Calibration of an optical see-through head-mounted display with variable zoom and focus for applications in computer-assisted interventions

Abstract

During the last few years head mounted displays (HMD) became more important in Computer assisted surgery (CAS). Rapid head movements of the surgeon enforce to change the focal plane and the zoom value without loosing the calibration. Starting from previous work in developing an optical see through head mounted display we adapted our HMD to measure the focal and zoom values. This made it possible to extend the calibration to different zoom and focus values. The case of the HMD was opened to gain access to the zoom lenses, which was necessary to measure the different zoom values. Focusing in our HMD is realized by changing the angle between the two tubes. Therefore we marked two points at the tubes to measure the focal adjustment. We made a series of planar calibrations with seven different fixed zoom and focus values using Tsai´s algorithm for camera calibration. Then we used the Polaris optical tracking system (Northern Digital, Ontario, Can) to measure the transformation from the planar calibration grid to a tracker probe rigidly mounted to the HMD. The calibration parameters transformed to this tracker probe are independent of the actual position of the calibration grid andare the parameters we want to approximate.

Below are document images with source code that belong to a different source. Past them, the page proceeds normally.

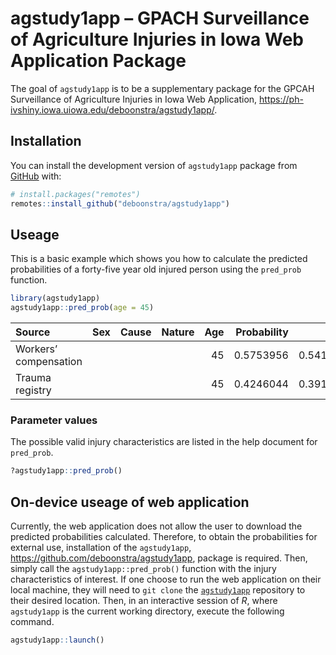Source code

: 
<!-- README.md is generated from README.Rmd. Please edit that file -->

# agstudy1app – GPACH Surveillance of Agriculture Injuries in Iowa Web Application Package

The goal of `agstudy1app` is to be a supplementary package for the GPCAH
Surveillance of Agriculture Injuries in Iowa Web Application,
<https://ph-ivshiny.iowa.uiowa.edu/deboonstra/agstudy1app/>.

## Installation

You can install the development version of `agstudy1app` package from
[GitHub](https://github.com/deboonstra/agstudy1app/tree/main) with:

``` r
# install.packages("remotes")
remotes::install_github("deboonstra/agstudy1app")
```

## Useage

This is a basic example which shows you how to calculate the predicted
probabilities of a forty-five year old injured person using the
`pred_prob` function.

``` r
library(agstudy1app)
agstudy1app::pred_prob(age = 45)
```

| Source                | Sex | Cause | Nature | Age | Probability |        LB |        UB |
|:----------------------|:----|:------|:-------|----:|------------:|----------:|----------:|
| Workers’ compensation |     |       |        |  45 |   0.5753956 | 0.5411740 | 0.6089094 |
| Trauma registry       |     |       |        |  45 |   0.4246044 | 0.3910906 | 0.4588260 |

### Parameter values

The possible valid injury characteristics are listed in the help
document for `pred_prob`.

``` r
?agstudy1app::pred_prob()
```

## On-device useage of web application

Currently, the web application does not allow the user to download the
predicted probabilities calculated. Therefore, to obtain the
probabilities for external use, installation of the `agstudy1app`,
<https://github.com/deboonstra/agstudy1app>, package is required. Then,
simply call the `agstudy1app::pred_prob()` function with the injury
characteristics of interest. If one choose to run the web application on
their local machine, they will need to `git clone` the
[`agstudy1app`](https://github.com/deboonstra/agstudy1app) repository to
their desired location. Then, in an interactive session of *R*, where
`agstudy1app` is the current working directory, execute the following
command.

``` r
agstudy1app::launch()
```
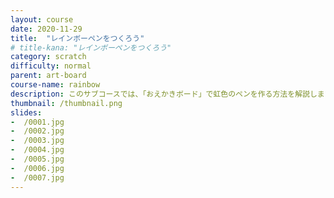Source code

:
 ```yaml
---
layout: course
date: 2020-11-29
title:  "レインボーペンをつくろう"
# title-kana: "レインボーペンをつくろう"
category: scratch
difficulty: normal
parent:	art-board
course-name: rainbow
description: このサブコースでは、「おえかきボード」で虹色のペンを作る方法を解説します。スライドで誰でも簡単に学べるビジュアルプログラミング学習サイト「メクルン」を使って、Scratch（スクラッチ）の学習をはじめよう。
thumbnail: /thumbnail.png
slides:
-  /0001.jpg
-  /0002.jpg
-  /0003.jpg
-  /0004.jpg
-  /0005.jpg
-  /0006.jpg
-  /0007.jpg
---
```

Then least square approximating polynomial surfaces were derived for the seven calibration parameters. The coefficients of the polynomial surfaces were used as starting values for a nonlinear optimization procedure minimizing an overall error. Minimizing the object space error (which is the minimal distance of the line through the center of projection and the image point to the real world point) in the last step of the procedure described above we had a mean object space error 0.85 ±0.5 mm. Calibration of the HMD is not lost during minor changes in zoom and focus. This is likely to be the first optical see through HMD developed for CAS with variable zoom and focus, which are typically facilities of operating microscopes. Employing an automated calibration in common with more zoom and focus steps and more accurate measurement of the position of the zoom lenses and the focal plane should reduce the error significantly, enabling the accuracy needed for CAS.